REDMOND, Wash., Sept. 21, 2009 — It’s no secret that a weak global economy has slashed jobs in nearly every industry.
Less well known is that the technology industry has weathered the storm relatively well. The U.S. Bureau of Labor Statistics’ July 2009 household survey shows that the number of “computer systems design and services” jobs actually increased over the previous year. A July 2009 article by Annie Fisher of FORTUNE magazine cites unemployment among tech workers as less than half of the overall U.S. jobless rate, according to tech-industry career hub Dice.com, and points to an 400,000 technical jobs remaining unfilled in the United States, as estimated by industry group CompTIA.
(Clockwise from upper left) Abu-Hadba, Guggenheimer, Rashid, Golden, Passman, Muglia, Elop, Scott.
According to Lutz Ziob, general manager of Microsoft Learning, these trends can be explained in large part by the ever-changing nature of the tech industry “There is always a demand for the latest skills, and even during lean times companies have a hard time finding the right candidates to fill certain technical positions,” Ziob says.
To help solve this challenge for technology professionals and the company recruiters who hire them, Microsoft provides resources that help students and IT professionals keep current with the latest trends and technologies, and develop skills to keep their careers moving.
Those efforts will get a higher profile this fall as Microsoft launches a new career campaign to build awareness of the many resources the company provides to the IT community.
“A commitment to lifelong learning and skills development is essential for success in the technology world,” Ziob says. “We will continue to offer an array of programs that help students and professionals develop the skills they need.”
So what sorts of skills will be the most useful over the coming years?
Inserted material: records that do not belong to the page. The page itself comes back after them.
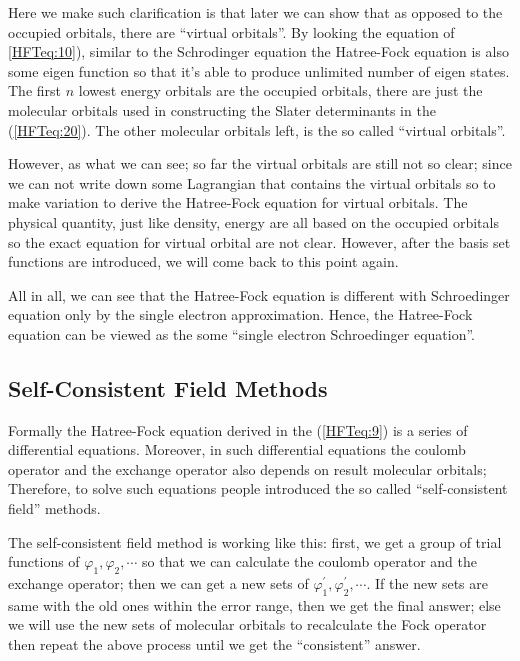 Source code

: Here we make such clarification is that later we can show that as opposed to
the occupied orbitals, there are ``virtual orbitals''. By looking the equation
of \ref{HFTeq:10}), similar to the Schrodinger equation the Hatree-Fock
equation is also some eigen function so that it's able to produce
unlimited number of eigen states. The first $n$ lowest energy orbitals are the
occupied orbitals, there are just the molecular orbitals used in constructing
the Slater determinants in the (\ref{HFTeq:20}). The other molecular orbitals
left, is the so called ``virtual orbitals''.

However, as what we can see; so far the virtual orbitals are still not so
clear; since we can not write down some Lagrangian that contains the virtual
orbitals so to make variation to derive the Hatree-Fock equation for virtual
orbitals. The physical quantity, just like density, energy are all based on the
occupied orbitals so the exact equation for virtual orbital are not clear.
However, after the basis set functions are introduced, we will come back to
this point again.

All in all, we can see that the Hatree-Fock equation is different
with Schroedinger equation only by the single electron approximation.
Hence, the Hatree-Fock equation can be viewed as the some ``single
electron Schroedinger equation''.

\subsection{Self-Consistent Field Methods}
%
%
%


Formally the Hatree-Fock equation derived in the (\ref{HFTeq:9}) is
a series of differential equations. Moreover, in such differential
equations the coulomb operator and the exchange operator also
depends on result molecular orbitals; Therefore, to solve such
equations people introduced the so called ``self-consistent field''
methods.

The self-consistent field method is working like this: first, we get
a group of trial functions of $\varphi_{1}, \varphi_{2}, \cdots$ so
that we can calculate the coulomb operator and the exchange
operator; then we can get a new sets of $\varphi^{'}_{1},
\varphi^{'}_{2}, \cdots$. If the new sets are same with the old ones
within the error range, then we get the final answer; else we will
use the new sets of molecular orbitals to recalculate the Fock
operator then repeat the above process until we get the
``consistent'' answer.


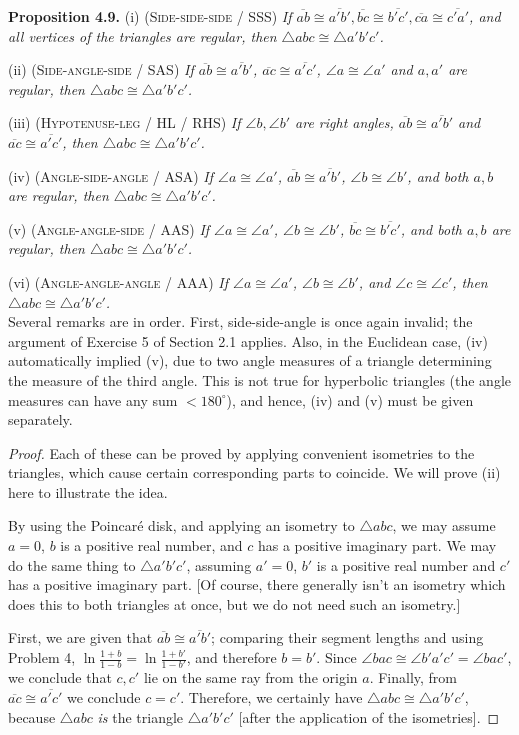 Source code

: \documentclass[leqno]{book}
\begin{document}
\noindent\textbf{Proposition 4.9.} (i) \textsc{(Side-side-side / SSS)} \emph{If $\overline{ab}\cong\overline{a'b'},\overline{bc}\cong\overline{b'c'},\overline{ca}\cong\overline{c'a'}$, and all vertices of the triangles are regular, then $\triangle abc\cong\triangle a'b'c'$.}

(ii) \textsc{(Side-angle-side / SAS)} \emph{If $\overline{ab}\cong\overline{a'b'}$, $\overline{ac}\cong\overline{a'c'}$, $\angle a\cong\angle a'$ and $a,a'$ are regular, then $\triangle abc\cong\triangle a'b'c'$.}

(iii) \textsc{(Hypotenuse-leg / HL / RHS)} \emph{If $\angle b,\angle b'$ are right angles, $\overline{ab}\cong\overline{a'b'}$ and $\overline{ac}\cong\overline{a'c'}$, then $\triangle abc\cong\triangle a'b'c'$.}

(iv) \textsc{(Angle-side-angle / ASA)} \emph{If $\angle a\cong\angle a'$, $\overline{ab}\cong\overline{a'b'}$, $\angle b\cong\angle b'$, and both $a,b$ are regular, then $\triangle abc\cong\triangle a'b'c'$.}

(v) \textsc{(Angle-angle-side / AAS)} \emph{If $\angle a\cong\angle a'$, $\angle b\cong\angle b'$, $\overline{bc}\cong\overline{b'c'}$, and both $a,b$ are regular, then $\triangle abc\cong\triangle a'b'c'$.}

(vi) \textsc{(Angle-angle-angle / AAA)} \emph{If $\angle a\cong\angle a'$, $\angle b\cong\angle b'$, and $\angle c\cong\angle c'$, then $\triangle abc\cong\triangle a'b'c'$.}\\

\noindent Several remarks are in order.  First, side-side-angle is once again invalid; the argument of Exercise 5 of Section 2.1 applies.  Also, in the Euclidean case, (iv) automatically implied (v), due to two angle measures of a triangle determining the measure of the third angle.  This is not true for hyperbolic triangles (the angle measures can have any sum $<180^\circ$), and hence, (iv) and (v) must be given separately.
\begin{proof}
Each of these can be proved by applying convenient isometries to the triangles, which cause certain corresponding parts to coincide.  We will prove (ii) here to illustrate the idea.

By using the Poincar\'e disk, and applying an isometry to $\triangle abc$, we may assume $a=0$, $b$ is a positive real number, and $c$ has a positive imaginary part.  We may do the same thing to $\triangle a'b'c'$, assuming $a'=0$, $b'$ is a positive real number and $c'$ has a positive imaginary part.  [Of course, there generally isn't an isometry which does this to both triangles at once, but we do not need such an isometry.]

First, we are given that $\overline{ab}\cong\overline{a'b'}$; comparing their segment lengths and using Problem 4, $\ln\frac{1+b}{1-b}=\ln\frac{1+b'}{1-b'}$, and therefore $b=b'$.  Since $\angle bac\cong\angle b'a'c'=\angle bac'$, we conclude that $c,c'$ lie on the same ray from the origin $a$.  Finally, from $\overline{ac}\cong\overline{a'c'}$ we conclude $c=c'$.  Therefore, we certainly have $\triangle abc\cong\triangle a'b'c'$, because $\triangle abc$ \emph{is} the triangle $\triangle a'b'c'$ [after the application of the isometries].
\end{proof}
\end{document}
PressPass asked several of Microsoft’s top executives how the tech world has changed during their careers, and what opportunities they see on the horizon.
Q: What do you think the career of the future will be, and how do you think students aspiring to be technology leaders can prepare for this?
Walid Abu-Hadba, corporate vice president, Developer & Platform Evangelism: Most high-tech software companies have been started by a student in a dorm room somewhere, so you can’t necessarily separate the concepts of the “career of the future” and “students aspiring to be technology leaders.” Time and again, we’ve seen students lead technology shifts. Sure, R&D often starts with commercial companies and educational institutions, but students are the ones who get to engage with technology and make it real for us. Those aspiring to become technology leaders need to continue getting their hands dirty playing with technology and pushing the boundaries of innovation.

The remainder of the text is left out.